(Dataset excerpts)
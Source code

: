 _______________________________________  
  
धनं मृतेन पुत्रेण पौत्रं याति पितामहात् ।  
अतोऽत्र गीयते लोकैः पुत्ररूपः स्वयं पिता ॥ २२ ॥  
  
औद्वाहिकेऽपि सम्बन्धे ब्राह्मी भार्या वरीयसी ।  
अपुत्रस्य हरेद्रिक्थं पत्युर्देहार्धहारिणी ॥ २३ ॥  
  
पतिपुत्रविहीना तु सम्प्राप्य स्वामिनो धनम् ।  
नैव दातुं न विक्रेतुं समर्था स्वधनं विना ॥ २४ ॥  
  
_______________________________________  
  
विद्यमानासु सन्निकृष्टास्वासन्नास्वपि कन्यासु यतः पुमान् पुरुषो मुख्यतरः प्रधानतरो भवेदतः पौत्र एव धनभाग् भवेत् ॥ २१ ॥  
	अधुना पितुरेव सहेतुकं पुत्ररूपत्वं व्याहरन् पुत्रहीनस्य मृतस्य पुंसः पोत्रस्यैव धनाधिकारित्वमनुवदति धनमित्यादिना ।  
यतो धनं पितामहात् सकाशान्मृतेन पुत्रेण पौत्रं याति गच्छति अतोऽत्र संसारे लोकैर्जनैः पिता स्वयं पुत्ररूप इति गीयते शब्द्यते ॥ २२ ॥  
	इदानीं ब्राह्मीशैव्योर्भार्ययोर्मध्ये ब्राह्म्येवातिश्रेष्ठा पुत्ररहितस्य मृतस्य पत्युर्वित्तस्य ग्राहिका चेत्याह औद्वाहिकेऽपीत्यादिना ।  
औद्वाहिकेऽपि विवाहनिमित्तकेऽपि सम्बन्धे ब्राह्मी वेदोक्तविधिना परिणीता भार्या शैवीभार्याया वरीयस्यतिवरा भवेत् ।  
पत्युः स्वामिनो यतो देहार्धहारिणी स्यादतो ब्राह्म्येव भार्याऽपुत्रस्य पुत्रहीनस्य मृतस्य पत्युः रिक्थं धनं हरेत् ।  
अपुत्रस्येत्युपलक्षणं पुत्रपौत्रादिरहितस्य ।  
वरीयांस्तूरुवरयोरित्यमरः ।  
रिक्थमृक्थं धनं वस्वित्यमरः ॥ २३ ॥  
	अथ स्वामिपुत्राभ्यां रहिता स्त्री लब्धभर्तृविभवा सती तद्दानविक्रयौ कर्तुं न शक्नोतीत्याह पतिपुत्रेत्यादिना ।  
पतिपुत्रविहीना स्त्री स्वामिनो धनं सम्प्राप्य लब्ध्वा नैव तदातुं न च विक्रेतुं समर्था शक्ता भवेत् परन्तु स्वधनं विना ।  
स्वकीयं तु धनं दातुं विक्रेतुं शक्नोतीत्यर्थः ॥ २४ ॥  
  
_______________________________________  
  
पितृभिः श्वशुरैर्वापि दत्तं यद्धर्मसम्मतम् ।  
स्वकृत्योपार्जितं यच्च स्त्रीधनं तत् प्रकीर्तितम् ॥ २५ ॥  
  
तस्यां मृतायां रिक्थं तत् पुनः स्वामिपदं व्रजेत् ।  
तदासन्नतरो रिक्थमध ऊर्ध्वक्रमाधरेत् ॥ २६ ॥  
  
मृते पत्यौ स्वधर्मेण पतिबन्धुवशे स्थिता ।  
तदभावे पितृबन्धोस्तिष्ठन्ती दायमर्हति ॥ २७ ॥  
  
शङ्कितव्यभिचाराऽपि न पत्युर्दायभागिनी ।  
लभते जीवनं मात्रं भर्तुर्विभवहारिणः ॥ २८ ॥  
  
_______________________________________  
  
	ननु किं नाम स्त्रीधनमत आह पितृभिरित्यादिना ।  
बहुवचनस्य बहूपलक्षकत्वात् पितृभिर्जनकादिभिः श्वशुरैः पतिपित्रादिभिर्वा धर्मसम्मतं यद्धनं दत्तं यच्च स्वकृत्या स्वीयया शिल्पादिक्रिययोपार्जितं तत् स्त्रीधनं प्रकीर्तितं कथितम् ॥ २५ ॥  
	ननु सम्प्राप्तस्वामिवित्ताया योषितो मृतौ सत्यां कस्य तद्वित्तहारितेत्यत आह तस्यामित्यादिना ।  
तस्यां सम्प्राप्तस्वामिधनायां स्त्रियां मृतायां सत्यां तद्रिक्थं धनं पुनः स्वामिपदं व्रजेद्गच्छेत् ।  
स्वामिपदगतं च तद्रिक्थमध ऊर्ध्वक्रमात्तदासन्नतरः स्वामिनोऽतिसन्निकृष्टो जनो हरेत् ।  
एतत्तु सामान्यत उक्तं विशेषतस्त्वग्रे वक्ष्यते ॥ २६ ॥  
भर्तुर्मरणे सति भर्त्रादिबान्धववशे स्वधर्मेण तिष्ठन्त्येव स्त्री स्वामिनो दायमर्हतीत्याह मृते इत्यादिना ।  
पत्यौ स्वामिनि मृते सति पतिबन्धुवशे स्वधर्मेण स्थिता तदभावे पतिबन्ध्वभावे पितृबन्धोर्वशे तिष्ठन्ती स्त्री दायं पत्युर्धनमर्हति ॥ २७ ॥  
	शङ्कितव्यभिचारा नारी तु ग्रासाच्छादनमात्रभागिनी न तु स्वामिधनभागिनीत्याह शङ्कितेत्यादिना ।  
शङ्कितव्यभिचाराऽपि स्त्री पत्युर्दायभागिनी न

What to do:
The answer is the records above restated word for word from their opening line through the line that holds "अपुत्रस्य हरेद्रिक्थं पत्युर्देहार्धहारिणी", both included, and nothing else.

Answer space:
Source code

: _______________________________________  
  
धनं मृतेन पुत्रेण पौत्रं याति पितामहात् ।  
अतोऽत्र गीयते लोकैः पुत्ररूपः स्वयं पिता ॥ २२ ॥  
  
औद्वाहिकेऽपि सम्बन्धे ब्राह्मी भार्या वरीयसी ।  
अपुत्रस्य हरेद्रिक्थं पत्युर्देहार्धहारिणी ॥ २३ ॥  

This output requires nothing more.